- **Assigned task**
Find the word "private" in the records and copy every line where it occurs.

- **Collected data**
☆ ☆ ☆ ☆ ☆
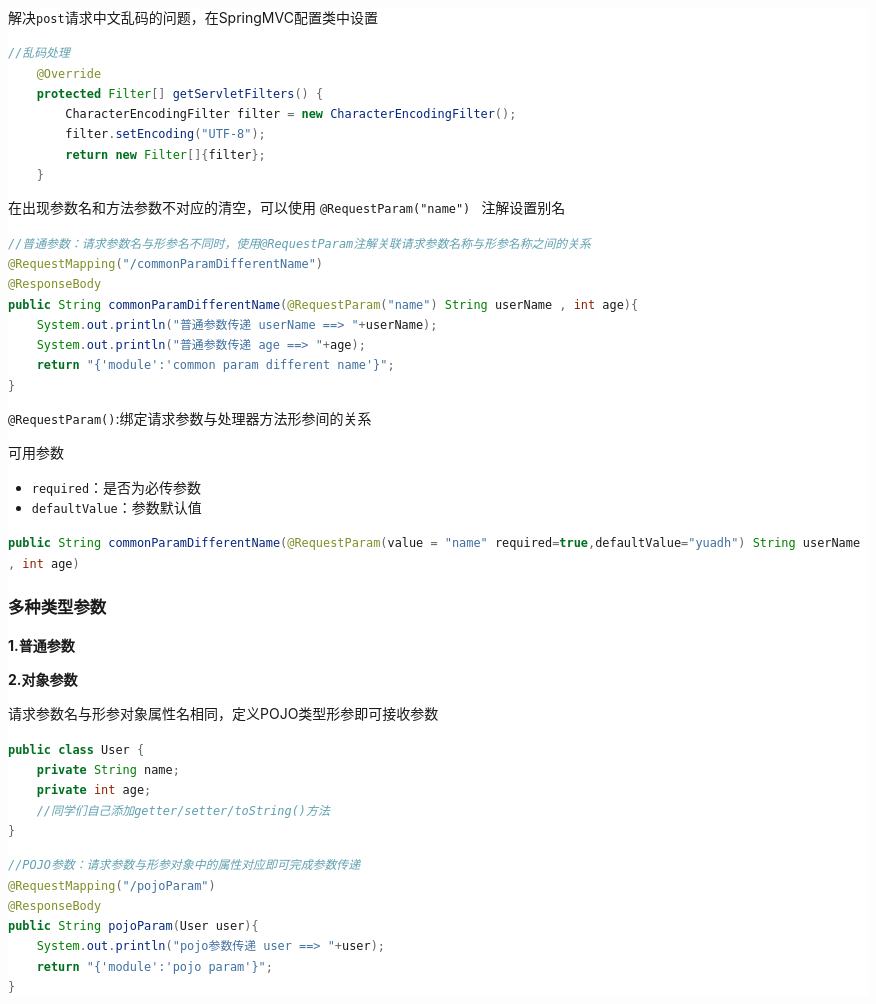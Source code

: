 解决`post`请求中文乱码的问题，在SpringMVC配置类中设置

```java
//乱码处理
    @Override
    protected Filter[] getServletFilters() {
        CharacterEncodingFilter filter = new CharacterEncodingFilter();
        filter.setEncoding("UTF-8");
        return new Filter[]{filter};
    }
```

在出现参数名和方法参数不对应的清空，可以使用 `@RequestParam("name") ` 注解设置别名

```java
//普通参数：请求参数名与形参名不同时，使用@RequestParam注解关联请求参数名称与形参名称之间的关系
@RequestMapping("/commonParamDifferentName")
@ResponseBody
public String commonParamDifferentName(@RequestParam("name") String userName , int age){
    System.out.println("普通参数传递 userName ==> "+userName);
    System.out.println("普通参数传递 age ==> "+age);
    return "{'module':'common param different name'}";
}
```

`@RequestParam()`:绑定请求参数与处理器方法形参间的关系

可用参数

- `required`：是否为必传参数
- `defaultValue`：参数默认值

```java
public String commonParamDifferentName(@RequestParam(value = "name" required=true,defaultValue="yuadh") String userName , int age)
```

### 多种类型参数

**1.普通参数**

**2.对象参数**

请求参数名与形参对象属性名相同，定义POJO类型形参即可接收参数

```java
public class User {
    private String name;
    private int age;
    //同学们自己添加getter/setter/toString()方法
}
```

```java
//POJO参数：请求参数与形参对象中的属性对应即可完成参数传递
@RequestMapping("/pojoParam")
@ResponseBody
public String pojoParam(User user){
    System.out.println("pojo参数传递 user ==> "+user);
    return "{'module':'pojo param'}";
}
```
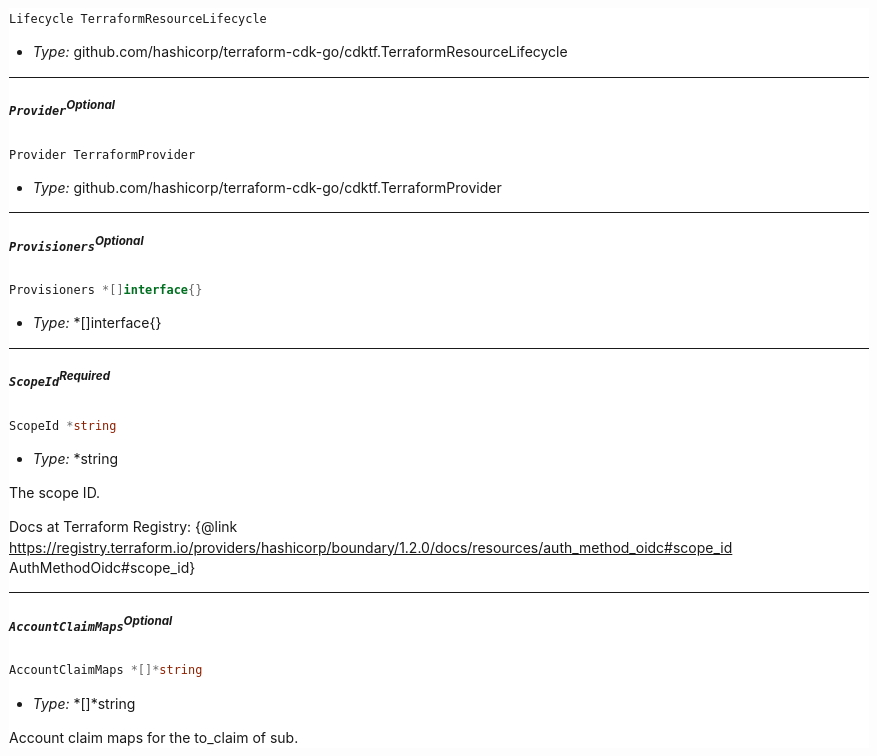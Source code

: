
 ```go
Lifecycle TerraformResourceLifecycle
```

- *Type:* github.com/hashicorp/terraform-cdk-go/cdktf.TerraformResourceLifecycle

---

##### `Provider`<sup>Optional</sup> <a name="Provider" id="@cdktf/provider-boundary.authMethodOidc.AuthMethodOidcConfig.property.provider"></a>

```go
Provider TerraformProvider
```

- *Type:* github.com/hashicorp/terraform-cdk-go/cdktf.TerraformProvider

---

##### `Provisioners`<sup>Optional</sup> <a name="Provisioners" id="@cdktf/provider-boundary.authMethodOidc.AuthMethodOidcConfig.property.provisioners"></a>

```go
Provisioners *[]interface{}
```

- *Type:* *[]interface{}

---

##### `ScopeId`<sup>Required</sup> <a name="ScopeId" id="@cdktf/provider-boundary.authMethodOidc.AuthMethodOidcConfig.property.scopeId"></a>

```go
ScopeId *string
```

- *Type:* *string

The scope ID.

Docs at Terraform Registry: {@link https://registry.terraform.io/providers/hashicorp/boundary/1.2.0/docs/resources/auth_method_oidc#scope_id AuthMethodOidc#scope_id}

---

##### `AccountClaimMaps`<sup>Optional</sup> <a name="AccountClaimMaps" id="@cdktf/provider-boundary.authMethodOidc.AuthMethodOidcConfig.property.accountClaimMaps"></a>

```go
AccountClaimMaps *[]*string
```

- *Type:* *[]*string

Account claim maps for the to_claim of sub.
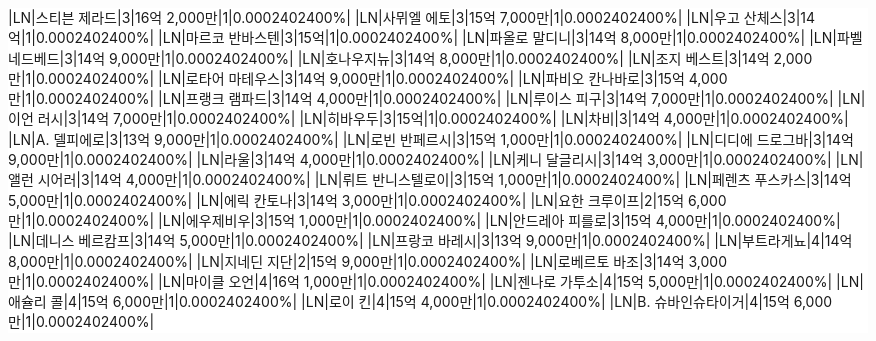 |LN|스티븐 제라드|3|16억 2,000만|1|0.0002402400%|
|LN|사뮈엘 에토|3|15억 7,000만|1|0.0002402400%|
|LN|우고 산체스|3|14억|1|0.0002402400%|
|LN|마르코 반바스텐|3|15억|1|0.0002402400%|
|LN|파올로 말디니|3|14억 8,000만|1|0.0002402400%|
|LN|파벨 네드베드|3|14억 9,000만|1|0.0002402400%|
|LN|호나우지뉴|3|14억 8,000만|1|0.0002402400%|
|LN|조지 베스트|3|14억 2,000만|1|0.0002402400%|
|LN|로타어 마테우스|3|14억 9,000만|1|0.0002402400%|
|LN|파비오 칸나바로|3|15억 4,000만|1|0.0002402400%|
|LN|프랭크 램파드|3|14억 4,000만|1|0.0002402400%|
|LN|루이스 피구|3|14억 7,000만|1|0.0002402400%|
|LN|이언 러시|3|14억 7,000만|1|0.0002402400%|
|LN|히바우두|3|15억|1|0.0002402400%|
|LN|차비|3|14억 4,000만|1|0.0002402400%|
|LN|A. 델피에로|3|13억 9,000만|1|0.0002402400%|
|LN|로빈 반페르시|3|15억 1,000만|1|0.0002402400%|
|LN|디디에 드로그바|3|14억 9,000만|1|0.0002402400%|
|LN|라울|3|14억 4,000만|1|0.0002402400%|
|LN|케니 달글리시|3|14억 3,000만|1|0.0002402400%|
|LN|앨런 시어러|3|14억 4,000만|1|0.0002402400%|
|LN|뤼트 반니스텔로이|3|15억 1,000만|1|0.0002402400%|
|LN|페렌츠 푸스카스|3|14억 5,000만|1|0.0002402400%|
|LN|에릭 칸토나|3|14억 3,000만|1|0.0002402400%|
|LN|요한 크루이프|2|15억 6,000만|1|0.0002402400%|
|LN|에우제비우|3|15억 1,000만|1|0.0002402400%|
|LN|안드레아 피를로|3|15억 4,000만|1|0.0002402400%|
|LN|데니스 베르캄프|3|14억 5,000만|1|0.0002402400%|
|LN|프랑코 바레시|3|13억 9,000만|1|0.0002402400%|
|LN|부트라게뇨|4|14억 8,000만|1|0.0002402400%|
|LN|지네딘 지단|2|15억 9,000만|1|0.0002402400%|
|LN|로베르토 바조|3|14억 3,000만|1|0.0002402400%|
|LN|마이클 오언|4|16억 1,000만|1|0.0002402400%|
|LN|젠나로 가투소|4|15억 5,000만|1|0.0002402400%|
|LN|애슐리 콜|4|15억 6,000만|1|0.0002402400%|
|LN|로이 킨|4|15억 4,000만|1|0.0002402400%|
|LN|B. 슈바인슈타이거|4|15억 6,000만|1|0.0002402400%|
☆ ☆ ☆ ☆ ☆
- **The answer**
    private String name;
    private int age;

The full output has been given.